WORK REQUEST
Your reply should reproduce each record precisely as written.

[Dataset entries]

[Start of Attachment]

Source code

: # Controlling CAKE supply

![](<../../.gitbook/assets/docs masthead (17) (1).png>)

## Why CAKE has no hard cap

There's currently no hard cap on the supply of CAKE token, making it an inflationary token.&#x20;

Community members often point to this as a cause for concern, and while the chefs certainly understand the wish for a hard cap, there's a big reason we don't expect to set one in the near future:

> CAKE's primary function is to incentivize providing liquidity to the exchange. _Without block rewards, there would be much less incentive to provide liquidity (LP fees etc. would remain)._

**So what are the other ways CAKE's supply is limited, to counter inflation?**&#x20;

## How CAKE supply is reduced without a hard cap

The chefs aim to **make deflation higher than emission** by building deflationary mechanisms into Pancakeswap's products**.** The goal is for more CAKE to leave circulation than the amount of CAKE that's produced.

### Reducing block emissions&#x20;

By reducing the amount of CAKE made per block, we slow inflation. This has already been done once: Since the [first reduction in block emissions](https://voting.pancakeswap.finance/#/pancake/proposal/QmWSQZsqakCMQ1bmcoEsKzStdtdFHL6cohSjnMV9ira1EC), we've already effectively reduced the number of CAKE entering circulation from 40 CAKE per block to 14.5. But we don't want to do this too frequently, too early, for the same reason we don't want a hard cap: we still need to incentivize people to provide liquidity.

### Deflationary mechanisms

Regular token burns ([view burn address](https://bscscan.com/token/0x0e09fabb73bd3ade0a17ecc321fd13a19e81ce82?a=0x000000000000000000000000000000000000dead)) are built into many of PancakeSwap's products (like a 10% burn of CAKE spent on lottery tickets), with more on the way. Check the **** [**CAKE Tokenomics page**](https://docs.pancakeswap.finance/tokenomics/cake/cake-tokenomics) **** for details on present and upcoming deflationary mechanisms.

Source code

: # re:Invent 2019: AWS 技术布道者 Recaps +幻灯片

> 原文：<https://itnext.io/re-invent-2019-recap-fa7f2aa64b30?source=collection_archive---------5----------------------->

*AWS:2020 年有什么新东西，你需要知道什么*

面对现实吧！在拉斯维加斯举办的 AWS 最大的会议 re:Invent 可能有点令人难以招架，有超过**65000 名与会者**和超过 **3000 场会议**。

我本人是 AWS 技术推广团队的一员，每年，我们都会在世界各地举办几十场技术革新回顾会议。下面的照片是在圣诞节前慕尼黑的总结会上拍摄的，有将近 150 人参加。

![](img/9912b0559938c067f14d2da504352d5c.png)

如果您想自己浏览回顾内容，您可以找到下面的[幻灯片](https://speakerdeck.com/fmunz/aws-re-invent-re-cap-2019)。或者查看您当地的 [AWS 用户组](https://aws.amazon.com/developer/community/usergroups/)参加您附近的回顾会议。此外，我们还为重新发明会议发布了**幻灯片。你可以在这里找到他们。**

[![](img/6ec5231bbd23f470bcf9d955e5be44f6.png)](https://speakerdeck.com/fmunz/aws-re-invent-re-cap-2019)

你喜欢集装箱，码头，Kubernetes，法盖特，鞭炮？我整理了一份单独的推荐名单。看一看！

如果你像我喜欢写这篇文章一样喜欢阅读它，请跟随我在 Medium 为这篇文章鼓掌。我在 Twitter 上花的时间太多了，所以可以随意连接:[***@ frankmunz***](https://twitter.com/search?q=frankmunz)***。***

[End of Attachment]

ANSWER BOX
Source code

: # Controlling CAKE supply

![](<../../.gitbook/assets/docs masthead (17) (1).png>)

## Why CAKE has no hard cap

There's currently no hard cap on the supply of CAKE token, making it an inflationary token.&#x20;

Community members often point to this as a cause for concern, and while the chefs certainly understand the wish for a hard cap, there's a big reason we don't expect to set one in the near future:

> CAKE's primary function is to incentivize providing liquidity to the exchange. _Without block rewards, there would be much less incentive to provide liquidity (LP fees etc. would remain)._

**So what are the other ways CAKE's supply is limited, to counter inflation?**&#x20;

## How CAKE supply is reduced without a hard cap

The chefs aim to **make deflation higher than emission** by building deflationary mechanisms into Pancakeswap's products**.** The goal is for more CAKE to leave circulation than the amount of CAKE that's produced.

### Reducing block emissions&#x20;

By reducing the amount of CAKE made per block, we slow inflation. This has already been done once: Since the [first reduction in block emissions](https://voting.pancakeswap.finance/#/pancake/proposal/QmWSQZsqakCMQ1bmcoEsKzStdtdFHL6cohSjnMV9ira1EC), we've already effectively reduced the number of CAKE entering circulation from 40 CAKE per block to 14.5. But we don't want to do this too frequently, too early, for the same reason we don't want a hard cap: we still need to incentivize people to provide liquidity.

### Deflationary mechanisms

Regular token burns ([view burn address](https://bscscan.com/token/0x0e09fabb73bd3ade0a17ecc321fd13a19e81ce82?a=0x000000000000000000000000000000000000dead)) are built into many of PancakeSwap's products (like a 10% burn of CAKE spent on lottery tickets), with more on the way. Check the **** [**CAKE Tokenomics page**](https://docs.pancakeswap.finance/tokenomics/cake/cake-tokenomics) **** for details on present and upcoming deflationary mechanisms.

Source code

: # re:Invent 2019: AWS 技术布道者 Recaps +幻灯片

> 原文：<https://itnext.io/re-invent-2019-recap-fa7f2aa64b30?source=collection_archive---------5----------------------->

*AWS:2020 年有什么新东西，你需要知道什么*

面对现实吧！在拉斯维加斯举办的 AWS 最大的会议 re:Invent 可能有点令人难以招架，有超过**65000 名与会者**和超过 **3000 场会议**。

我本人是 AWS 技术推广团队的一员，每年，我们都会在世界各地举办几十场技术革新回顾会议。下面的照片是在圣诞节前慕尼黑的总结会上拍摄的，有将近 150 人参加。

![](img/9912b0559938c067f14d2da504352d5c.png)

如果您想自己浏览回顾内容，您可以找到下面的[幻灯片](https://speakerdeck.com/fmunz/aws-re-invent-re-cap-2019)。或者查看您当地的 [AWS 用户组](https://aws.amazon.com/developer/community/usergroups/)参加您附近的回顾会议。此外，我们还为重新发明会议发布了**幻灯片。你可以在这里找到他们。**

[![](img/6ec5231bbd23f470bcf9d955e5be44f6.png)](https://speakerdeck.com/fmunz/aws-re-invent-re-cap-2019)

你喜欢集装箱，码头，Kubernetes，法盖特，鞭炮？我整理了一份单独的推荐名单。看一看！

如果你像我喜欢写这篇文章一样喜欢阅读它，请跟随我在 Medium 为这篇文章鼓掌。我在 Twitter 上花的时间太多了，所以可以随意连接:[***@ frankmunz***](https://twitter.com/search?q=frankmunz)***。***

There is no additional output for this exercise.